DATA FOR PROCESSING Start Marker

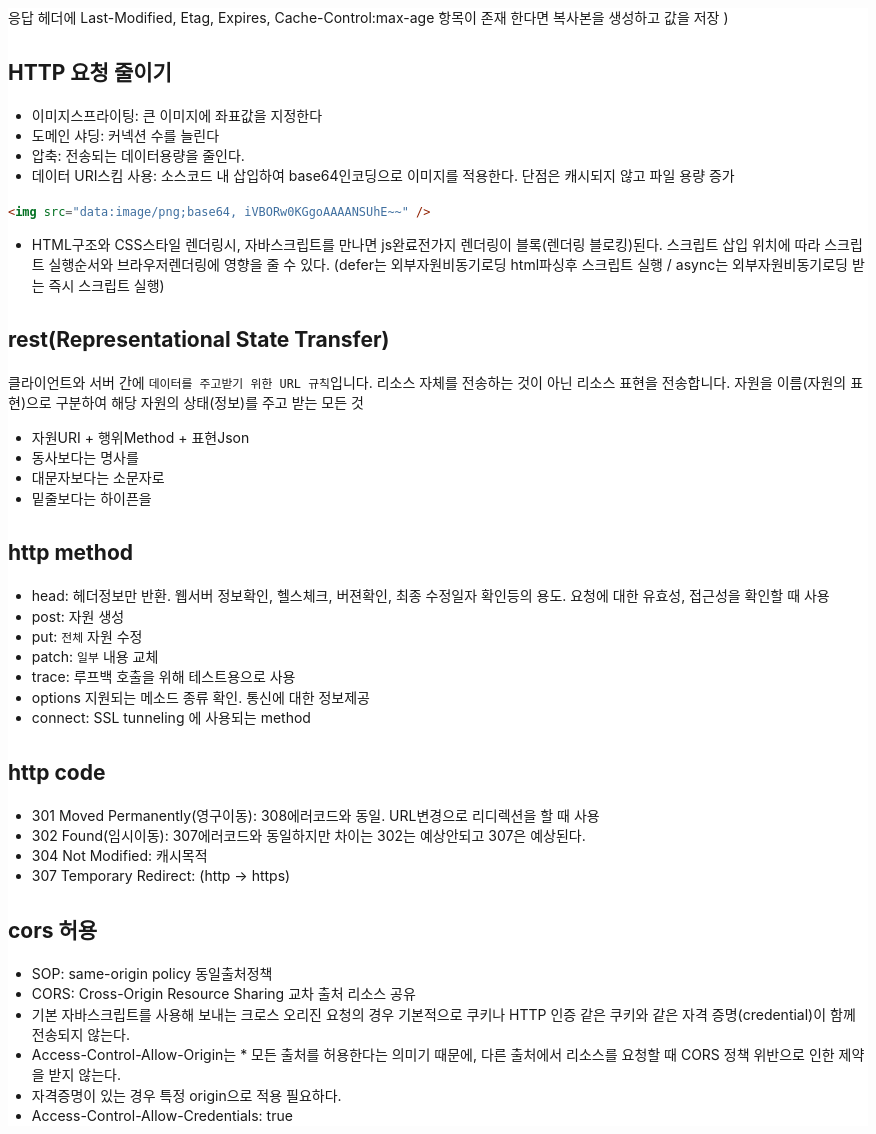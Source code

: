 응답 헤더에 Last-Modified, Etag, Expires, Cache-Control:max-age 항목이 존재 한다면 복사본을 생성하고 값을 저장 )

## HTTP 요청 줄이기

- 이미지스프라이팅: 큰 이미지에 좌표값을 지정한다
- 도메인 샤딩: 커넥션 수를 늘린다
- 압축: 전송되는 데이터용량을 줄인다.
- 데이터 URI스킴 사용: 소스코드 내 삽입하여 base64인코딩으로 이미지를 적용한다. 단점은 캐시되지 않고 파일 용량 증가

```html
<img src="data:image/png;base64, iVBORw0KGgoAAAANSUhE~~" />
```

- HTML구조와 CSS스타일 렌더링시, 자바스크립트를 만나면 js완료전가지 렌더링이 블록(렌더링 블로킹)된다. 스크립트 삽입 위치에 따라 스크립트 실행순서와 브라우저렌더링에 영향을 줄 수 있다. (defer는 외부자원비동기로딩 html파싱후 스크립트 실행 / async는 외부자원비동기로딩 받는 즉시 스크립트 실행)

## rest(Representational State Transfer)

클라이언트와 서버 간에 `데이터를 주고받기 위한 URL 규칙`입니다. 리소스 자체를 전송하는 것이 아닌 리소스 표현을 전송합니다. 자원을 이름(자원의 표현)으로 구분하여 해당 자원의 상태(정보)를 주고 받는 모든 것

- 자원URI + 행위Method + 표현Json
- 동사보다는 명사를
- 대문자보다는 소문자로
- 밑줄보다는 하이픈을

## http method

- head: 헤더정보만 반환. 웹서버 정보확인, 헬스체크, 버젼확인, 최종 수정일자 확인등의 용도. 요청에 대한 유효성, 접근성을 확인할 때 사용
- post: 자원 생성
- put: `전체` 자원 수정
- patch: `일부` 내용 교체
- trace: 루프백 호출을 위해 테스트용으로 사용
- options 지원되는 메소드 종류 확인. 통신에 대한 정보제공
- connect: SSL tunneling 에 사용되는 method

## http code

- 301 Moved Permanently(영구이동): 308에러코드와 동일. URL변경으로 리디렉션을 할 때 사용
- 302 Found(임시이동): 307에러코드와 동일하지만 차이는 302는 예상안되고 307은 예상된다.
- 304 Not Modified: 캐시목적
- 307 Temporary Redirect: (http -> https)

## cors 허용

- SOP: same-origin policy 동일출처정책
- CORS: Cross-Origin Resource Sharing 교차 출처 리소스 공유
- 기본 자바스크립트를 사용해 보내는 크로스 오리진 요청의 경우 기본적으로 쿠키나 HTTP 인증 같은 쿠키와 같은 자격 증명(credential)이 함께 전송되지 않는다.
- Access-Control-Allow-Origin는 \* 모든 출처를 허용한다는 의미기 때문에, 다른 출처에서 리소스를 요청할 때 CORS 정책 위반으로 인한 제약을 받지 않는다.
- 자격증명이 있는 경우 특정 origin으로 적용 필요하다.
- Access-Control-Allow-Credentials: true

DATA FOR PROCESSING End Marker

# THE TASK
Give again exactly, and only, the lines above starting at the one with "- trace: 루프백 호출을 위해 테스트용으로 사용" and ending at the one with "- 기본 자바스크립트를".

# EXERCISE RESULT
- trace: 루프백 호출을 위해 테스트용으로 사용
- options 지원되는 메소드 종류 확인. 통신에 대한 정보제공
- connect: SSL tunneling 에 사용되는 method

## http code

- 301 Moved Permanently(영구이동): 308에러코드와 동일. URL변경으로 리디렉션을 할 때 사용
- 302 Found(임시이동): 307에러코드와 동일하지만 차이는 302는 예상안되고 307은 예상된다.
- 304 Not Modified: 캐시목적
- 307 Temporary Redirect: (http -> https)

## cors 허용

- SOP: same-origin policy 동일출처정책
- CORS: Cross-Origin Resource Sharing 교차 출처 리소스 공유
- 기본 자바스크립트를 사용해 보내는 크로스 오리진 요청의 경우 기본적으로 쿠키나 HTTP 인증 같은 쿠키와 같은 자격 증명(credential)이 함께 전송되지 않는다.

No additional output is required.